Kepala Bebadan Pangreksaloka Keraton Ngayogyakarta Hadiningrat, RM Gusthilantika Marrel Suryokusumo menilai inisiatif ini sangat bagus juga menjadi percontohan bagi kalurahan lain. Dia berharap ke depannya inisiatif ini dapat mengalami perkembangan juga terus berjalan secara konsisten berkelanjutan agar memberikan dampak positif bagi warga dan juga dapat diterapkan di area Kalurahan lain.
“Semoga kegiatan ini menjadi awal permulaan yang digunakan baik dan juga ke depannya menjadi pelaku utama untuk sirkular ekonomi,” pungkas Marrel.
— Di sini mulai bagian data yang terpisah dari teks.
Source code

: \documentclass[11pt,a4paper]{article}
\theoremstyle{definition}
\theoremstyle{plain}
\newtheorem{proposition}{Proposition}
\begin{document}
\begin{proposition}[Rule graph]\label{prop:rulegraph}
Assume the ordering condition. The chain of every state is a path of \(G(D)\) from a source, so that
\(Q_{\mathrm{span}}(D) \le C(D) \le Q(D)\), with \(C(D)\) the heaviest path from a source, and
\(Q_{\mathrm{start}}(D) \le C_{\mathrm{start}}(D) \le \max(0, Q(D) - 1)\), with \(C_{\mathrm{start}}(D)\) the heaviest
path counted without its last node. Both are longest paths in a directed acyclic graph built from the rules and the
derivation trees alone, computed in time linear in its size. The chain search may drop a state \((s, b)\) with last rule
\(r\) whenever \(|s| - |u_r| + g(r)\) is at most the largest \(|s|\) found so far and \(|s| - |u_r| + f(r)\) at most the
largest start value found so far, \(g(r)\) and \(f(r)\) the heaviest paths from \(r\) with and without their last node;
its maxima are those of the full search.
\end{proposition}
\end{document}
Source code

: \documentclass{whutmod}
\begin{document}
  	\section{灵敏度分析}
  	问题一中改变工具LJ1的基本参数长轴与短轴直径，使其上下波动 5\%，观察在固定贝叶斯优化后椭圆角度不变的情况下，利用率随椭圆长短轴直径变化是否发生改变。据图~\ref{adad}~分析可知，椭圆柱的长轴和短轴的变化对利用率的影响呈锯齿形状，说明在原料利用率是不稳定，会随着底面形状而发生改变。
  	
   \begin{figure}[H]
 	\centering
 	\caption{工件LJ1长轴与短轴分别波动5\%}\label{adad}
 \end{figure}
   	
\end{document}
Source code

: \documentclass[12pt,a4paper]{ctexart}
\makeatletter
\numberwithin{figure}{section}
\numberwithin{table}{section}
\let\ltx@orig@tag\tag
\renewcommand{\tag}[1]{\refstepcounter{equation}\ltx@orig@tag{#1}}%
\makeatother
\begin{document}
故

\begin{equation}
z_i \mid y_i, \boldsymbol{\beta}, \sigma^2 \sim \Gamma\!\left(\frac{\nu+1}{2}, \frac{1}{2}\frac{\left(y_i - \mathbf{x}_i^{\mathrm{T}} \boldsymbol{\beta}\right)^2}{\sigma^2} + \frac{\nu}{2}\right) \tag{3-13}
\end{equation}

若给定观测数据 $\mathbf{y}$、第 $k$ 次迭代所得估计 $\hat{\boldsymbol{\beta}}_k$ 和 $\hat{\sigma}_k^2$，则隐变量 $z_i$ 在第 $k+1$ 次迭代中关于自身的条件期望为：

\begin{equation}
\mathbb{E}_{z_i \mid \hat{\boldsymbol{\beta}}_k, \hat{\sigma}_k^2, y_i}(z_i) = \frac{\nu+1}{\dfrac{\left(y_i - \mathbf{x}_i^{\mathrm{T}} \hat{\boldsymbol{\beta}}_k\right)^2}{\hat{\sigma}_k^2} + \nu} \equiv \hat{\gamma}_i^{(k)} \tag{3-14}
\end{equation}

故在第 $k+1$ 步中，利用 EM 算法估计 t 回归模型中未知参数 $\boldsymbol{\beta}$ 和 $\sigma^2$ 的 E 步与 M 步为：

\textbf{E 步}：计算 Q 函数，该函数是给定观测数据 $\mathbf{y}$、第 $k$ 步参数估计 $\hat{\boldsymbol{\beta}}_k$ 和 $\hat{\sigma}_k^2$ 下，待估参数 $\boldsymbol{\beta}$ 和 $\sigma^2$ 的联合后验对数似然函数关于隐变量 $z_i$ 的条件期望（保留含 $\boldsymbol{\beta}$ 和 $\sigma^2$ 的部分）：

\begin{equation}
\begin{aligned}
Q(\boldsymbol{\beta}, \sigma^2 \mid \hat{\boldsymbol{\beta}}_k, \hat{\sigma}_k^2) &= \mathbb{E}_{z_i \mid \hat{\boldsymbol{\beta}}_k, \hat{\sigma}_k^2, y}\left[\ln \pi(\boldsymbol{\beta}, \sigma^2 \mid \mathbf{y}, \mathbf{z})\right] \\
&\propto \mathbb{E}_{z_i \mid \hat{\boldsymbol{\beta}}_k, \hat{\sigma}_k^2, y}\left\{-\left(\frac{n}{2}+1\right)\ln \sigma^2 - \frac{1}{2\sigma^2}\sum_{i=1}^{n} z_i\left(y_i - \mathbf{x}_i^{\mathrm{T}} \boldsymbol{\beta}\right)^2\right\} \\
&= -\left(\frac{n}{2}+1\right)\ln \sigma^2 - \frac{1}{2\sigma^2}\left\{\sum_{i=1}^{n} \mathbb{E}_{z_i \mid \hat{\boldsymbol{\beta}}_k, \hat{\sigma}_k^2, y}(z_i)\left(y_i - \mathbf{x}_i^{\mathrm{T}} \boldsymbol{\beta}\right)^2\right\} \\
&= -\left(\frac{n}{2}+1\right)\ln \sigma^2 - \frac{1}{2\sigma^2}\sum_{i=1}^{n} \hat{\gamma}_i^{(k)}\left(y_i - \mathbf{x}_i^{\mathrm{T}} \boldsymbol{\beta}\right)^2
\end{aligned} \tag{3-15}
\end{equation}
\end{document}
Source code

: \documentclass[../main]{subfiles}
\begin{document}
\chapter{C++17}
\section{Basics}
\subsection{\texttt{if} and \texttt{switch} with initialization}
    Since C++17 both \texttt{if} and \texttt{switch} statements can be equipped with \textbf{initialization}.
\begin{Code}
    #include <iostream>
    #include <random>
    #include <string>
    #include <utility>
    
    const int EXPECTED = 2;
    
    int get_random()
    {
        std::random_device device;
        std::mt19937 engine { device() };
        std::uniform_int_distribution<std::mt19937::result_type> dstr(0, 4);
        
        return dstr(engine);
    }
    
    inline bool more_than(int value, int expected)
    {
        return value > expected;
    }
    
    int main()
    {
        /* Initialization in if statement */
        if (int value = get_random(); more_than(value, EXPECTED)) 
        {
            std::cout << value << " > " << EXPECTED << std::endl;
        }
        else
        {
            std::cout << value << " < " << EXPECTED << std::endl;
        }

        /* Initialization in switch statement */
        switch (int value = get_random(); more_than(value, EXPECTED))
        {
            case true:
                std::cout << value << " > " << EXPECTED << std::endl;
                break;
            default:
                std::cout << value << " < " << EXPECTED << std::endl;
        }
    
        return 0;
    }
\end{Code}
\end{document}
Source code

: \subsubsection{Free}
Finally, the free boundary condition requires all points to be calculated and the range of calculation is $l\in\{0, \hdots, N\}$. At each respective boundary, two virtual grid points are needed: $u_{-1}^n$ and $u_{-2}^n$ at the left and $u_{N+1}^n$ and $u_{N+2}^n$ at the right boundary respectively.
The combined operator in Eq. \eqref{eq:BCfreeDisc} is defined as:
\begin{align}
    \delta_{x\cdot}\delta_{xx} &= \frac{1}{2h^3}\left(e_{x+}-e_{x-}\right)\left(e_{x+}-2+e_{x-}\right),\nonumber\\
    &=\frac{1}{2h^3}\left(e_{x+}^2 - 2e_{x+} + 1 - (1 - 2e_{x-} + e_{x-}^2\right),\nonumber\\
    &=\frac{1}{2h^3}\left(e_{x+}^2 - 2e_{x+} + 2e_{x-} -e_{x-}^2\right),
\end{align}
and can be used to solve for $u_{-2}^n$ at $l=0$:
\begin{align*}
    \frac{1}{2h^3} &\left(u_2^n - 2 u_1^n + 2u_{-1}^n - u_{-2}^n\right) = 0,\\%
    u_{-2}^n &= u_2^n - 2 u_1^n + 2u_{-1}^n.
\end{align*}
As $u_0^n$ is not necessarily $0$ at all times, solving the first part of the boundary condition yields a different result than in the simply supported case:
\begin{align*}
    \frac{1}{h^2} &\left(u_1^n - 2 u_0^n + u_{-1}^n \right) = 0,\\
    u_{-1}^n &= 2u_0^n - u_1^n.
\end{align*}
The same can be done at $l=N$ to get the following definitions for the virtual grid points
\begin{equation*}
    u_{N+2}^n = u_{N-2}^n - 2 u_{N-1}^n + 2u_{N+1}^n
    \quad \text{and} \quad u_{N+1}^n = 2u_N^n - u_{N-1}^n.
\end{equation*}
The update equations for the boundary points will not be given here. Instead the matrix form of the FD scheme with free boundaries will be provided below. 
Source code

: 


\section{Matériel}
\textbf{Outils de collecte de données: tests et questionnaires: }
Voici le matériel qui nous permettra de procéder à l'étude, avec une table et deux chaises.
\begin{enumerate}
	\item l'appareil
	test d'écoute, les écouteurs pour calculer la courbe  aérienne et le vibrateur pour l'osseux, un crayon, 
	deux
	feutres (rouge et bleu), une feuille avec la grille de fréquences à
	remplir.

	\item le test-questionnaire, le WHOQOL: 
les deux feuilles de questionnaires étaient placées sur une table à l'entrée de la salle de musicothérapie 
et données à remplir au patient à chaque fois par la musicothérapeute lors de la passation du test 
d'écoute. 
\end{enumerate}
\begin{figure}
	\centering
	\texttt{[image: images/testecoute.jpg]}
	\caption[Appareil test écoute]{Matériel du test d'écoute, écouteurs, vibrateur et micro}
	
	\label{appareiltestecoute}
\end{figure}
Sementara itu, salah satu warga Kalurahan Karangasem, Riyanta mengungkapkan inisiatif ini memberikan khasiat luar biasa akibat mampu mengempiskan sampah organik, menghurangi pembakaran sampah kompos. Selain itu juga memberikan edukasi tentang pengelolaan sampah dapur, menjaga lingkungan, juga memberikan penghasilan tambahan dari hasil produk-produk maggot. “Maggot ini bermanfaat untuk pakan lele kemudian unggas. Residu yang tersebut dihasilkan oleh maggot juga dibuatkan pupuk padat untuk diberikan tumbuhan sayuran milik warga kelompok wanita tani,” tuturnya.